The CDF of $X + Y$ is
$$F_{X+Y}(z) = P(X + Y \leq z)$$ $$=\int\int_{\{(x,y):x+y\leq z\}}f_X(x)f_Y(y)dx dy$$ $$=\int_{-\infty}^\infty f_Y(y) \bigg\{{\int_{-\infty}^{z-y}f_X(x)dx\bigg\}dy}$$
$$=\int_{-\infty}^\infty F_X(z-y)f_Y(y)dy$$
Now this is all jolly good, but my problem is with deriving a PDF from this. I know that we have:
$$f_{X+Y}(z) = \frac{d}{dz} F_{X+Y}(z)$$
But after this point, I am confused. My professor says the derivation continues like so:
$$f_{X+Y}(z)=\int_{-\infty}^\infty \frac{d}{dz} F_X(z-y)f_Y(y)dy$$ $$=\int_{-\infty}^\infty f_X(z-y)f_Y(y)dy$$
So my two questions are:
1) Why does the $\frac{d}{dz}$ jump inside the integral?

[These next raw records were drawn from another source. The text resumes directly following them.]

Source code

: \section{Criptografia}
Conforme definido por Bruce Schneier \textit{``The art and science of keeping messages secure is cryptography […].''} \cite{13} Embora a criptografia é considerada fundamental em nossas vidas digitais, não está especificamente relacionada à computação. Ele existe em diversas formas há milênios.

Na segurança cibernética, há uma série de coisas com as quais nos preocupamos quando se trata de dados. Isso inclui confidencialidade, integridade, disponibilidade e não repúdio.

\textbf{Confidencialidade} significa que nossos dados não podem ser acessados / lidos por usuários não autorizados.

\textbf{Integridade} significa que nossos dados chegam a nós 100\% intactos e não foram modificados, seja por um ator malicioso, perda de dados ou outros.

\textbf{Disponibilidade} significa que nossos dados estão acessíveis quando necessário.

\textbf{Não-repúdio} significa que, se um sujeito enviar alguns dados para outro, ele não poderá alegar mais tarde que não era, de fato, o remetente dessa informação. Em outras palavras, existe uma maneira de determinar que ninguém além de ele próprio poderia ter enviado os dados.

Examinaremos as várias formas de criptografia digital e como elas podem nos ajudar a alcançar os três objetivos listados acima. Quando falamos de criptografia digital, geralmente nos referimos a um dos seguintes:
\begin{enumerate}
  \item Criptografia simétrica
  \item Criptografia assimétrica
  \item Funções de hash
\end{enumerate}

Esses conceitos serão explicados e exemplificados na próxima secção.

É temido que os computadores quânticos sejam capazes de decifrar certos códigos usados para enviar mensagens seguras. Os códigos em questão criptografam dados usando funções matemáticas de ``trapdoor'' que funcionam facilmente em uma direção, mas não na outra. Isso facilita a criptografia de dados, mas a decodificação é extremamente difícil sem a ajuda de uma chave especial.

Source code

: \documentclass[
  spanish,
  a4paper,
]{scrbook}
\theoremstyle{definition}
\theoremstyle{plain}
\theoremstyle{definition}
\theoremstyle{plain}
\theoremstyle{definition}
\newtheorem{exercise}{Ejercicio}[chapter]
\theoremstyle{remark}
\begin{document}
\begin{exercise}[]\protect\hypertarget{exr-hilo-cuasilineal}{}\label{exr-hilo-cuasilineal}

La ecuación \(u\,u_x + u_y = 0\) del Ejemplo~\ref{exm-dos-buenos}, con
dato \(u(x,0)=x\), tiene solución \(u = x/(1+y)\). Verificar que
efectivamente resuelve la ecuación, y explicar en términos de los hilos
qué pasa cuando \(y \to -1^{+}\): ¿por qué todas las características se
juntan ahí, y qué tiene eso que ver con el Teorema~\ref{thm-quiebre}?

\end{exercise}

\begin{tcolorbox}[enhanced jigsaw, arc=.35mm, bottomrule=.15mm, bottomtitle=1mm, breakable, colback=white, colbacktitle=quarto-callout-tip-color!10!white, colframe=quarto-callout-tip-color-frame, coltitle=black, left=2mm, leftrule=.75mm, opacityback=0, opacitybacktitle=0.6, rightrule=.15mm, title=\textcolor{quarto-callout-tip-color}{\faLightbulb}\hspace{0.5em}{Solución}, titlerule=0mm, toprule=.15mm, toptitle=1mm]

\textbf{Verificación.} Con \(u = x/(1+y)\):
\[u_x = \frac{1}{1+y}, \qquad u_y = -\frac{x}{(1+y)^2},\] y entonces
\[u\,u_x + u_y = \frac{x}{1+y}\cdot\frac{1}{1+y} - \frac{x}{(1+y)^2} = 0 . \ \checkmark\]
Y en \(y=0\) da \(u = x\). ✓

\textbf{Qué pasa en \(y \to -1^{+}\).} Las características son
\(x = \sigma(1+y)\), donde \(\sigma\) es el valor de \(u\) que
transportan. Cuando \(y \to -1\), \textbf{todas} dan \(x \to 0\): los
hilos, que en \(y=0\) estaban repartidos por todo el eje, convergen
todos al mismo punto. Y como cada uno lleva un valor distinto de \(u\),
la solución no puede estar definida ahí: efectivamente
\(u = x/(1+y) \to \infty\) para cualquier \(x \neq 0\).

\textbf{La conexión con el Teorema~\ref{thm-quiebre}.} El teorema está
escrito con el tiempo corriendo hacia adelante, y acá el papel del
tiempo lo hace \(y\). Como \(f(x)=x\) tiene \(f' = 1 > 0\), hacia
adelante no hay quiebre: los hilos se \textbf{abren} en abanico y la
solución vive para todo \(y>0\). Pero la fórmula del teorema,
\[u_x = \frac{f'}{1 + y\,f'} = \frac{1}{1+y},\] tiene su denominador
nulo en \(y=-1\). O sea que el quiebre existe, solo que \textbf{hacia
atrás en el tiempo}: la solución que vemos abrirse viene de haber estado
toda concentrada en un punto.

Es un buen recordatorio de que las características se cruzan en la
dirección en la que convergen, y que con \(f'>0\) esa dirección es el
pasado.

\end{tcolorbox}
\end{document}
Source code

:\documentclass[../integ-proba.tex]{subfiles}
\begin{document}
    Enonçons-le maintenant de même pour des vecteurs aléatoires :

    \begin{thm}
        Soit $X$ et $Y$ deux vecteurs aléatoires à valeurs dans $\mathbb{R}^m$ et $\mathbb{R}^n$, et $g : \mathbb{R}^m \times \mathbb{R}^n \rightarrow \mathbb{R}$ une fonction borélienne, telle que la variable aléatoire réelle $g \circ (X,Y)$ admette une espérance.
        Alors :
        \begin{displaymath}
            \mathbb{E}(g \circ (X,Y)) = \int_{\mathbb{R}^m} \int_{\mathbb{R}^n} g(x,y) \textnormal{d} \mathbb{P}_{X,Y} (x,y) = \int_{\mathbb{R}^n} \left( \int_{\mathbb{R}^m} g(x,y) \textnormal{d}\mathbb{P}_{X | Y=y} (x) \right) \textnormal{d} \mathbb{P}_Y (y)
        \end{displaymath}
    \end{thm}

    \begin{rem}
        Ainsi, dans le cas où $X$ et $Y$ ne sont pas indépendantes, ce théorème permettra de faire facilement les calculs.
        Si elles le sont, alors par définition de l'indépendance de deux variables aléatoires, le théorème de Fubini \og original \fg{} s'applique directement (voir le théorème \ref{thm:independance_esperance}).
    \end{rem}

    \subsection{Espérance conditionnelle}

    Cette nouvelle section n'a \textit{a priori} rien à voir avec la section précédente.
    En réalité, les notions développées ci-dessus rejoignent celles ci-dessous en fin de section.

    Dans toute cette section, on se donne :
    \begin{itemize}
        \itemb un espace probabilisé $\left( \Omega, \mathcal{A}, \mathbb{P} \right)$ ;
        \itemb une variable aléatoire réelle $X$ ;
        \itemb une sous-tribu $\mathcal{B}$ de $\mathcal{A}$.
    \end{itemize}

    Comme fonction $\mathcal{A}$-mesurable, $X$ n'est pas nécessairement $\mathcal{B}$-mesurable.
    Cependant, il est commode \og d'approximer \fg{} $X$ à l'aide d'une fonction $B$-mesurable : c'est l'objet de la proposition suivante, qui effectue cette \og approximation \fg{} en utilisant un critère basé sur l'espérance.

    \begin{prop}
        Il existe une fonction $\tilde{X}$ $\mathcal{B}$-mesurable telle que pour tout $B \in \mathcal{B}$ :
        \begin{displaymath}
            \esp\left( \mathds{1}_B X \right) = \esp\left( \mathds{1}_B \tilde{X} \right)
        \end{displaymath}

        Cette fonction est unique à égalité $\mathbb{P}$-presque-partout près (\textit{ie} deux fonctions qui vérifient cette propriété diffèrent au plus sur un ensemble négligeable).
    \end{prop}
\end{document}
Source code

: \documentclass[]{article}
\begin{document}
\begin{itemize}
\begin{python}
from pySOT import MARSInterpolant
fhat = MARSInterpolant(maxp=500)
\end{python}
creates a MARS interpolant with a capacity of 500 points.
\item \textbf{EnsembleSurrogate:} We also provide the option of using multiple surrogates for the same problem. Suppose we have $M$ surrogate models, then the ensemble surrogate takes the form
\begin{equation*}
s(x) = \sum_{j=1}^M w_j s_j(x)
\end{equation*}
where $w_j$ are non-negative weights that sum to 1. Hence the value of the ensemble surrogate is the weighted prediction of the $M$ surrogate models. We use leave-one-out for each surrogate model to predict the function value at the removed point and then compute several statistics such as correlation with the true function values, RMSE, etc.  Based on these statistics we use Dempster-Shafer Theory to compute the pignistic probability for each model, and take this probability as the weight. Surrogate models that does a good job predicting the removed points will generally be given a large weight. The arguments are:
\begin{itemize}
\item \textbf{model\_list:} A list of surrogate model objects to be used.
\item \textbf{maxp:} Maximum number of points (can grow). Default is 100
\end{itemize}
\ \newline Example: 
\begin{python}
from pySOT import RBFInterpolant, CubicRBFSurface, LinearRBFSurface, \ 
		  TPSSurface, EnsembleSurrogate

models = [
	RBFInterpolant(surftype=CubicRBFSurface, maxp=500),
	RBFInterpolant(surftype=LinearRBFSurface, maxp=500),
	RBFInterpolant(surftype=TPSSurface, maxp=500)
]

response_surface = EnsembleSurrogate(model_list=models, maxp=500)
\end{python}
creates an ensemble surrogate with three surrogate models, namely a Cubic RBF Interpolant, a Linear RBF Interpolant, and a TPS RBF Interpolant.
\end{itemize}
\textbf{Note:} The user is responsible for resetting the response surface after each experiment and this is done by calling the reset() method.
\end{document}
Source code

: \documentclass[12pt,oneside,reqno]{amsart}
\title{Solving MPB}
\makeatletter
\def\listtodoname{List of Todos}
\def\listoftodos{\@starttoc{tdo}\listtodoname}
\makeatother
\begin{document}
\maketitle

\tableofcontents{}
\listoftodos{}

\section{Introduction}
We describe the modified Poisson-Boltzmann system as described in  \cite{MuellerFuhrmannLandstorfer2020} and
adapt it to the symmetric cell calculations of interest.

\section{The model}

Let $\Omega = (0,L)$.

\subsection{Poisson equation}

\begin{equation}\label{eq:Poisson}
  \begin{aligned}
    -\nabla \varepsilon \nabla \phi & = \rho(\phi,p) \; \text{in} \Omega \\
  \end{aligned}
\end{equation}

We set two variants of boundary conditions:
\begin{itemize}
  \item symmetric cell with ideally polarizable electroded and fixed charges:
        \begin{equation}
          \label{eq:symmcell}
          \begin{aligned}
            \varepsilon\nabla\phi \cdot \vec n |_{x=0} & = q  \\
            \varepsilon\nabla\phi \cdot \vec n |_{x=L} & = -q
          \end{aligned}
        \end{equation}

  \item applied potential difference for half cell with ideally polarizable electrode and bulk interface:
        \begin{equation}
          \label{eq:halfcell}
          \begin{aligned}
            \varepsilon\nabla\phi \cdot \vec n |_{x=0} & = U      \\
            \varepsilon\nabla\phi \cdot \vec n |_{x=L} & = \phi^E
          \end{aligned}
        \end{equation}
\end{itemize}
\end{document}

Why are we not writing: $$f_{X+Y}(z)= \frac{d}{dz}\int_{-\infty}^\infty F_X(z-y)f_Y(y)dy$$
2) Why does $\frac{d}{dz} F_X(z-y) = f_X(z-y) $?
Under some conditions (which most "decent" functions follow) you can interchange derivation and integration operations. If the extremes of integration depend on the variable $z$ (not the case here) then it's gets a littler more complex. For the general form, and for the precise conditions, see Leibniz integral rule
You are supposed to know that $F_X$ a primitive of $f_X$, then $F_X'=f_X$
Because here the funcion is applied, not to the variable $z$ but to a function of it, we apply the chain rule.
$$\frac{d}{dz} F_X(g(z)) = f_X(g(z)) \frac{d g(z)}{dz} $$
Here $g(z)=z-y$, and it's derivative is $1$.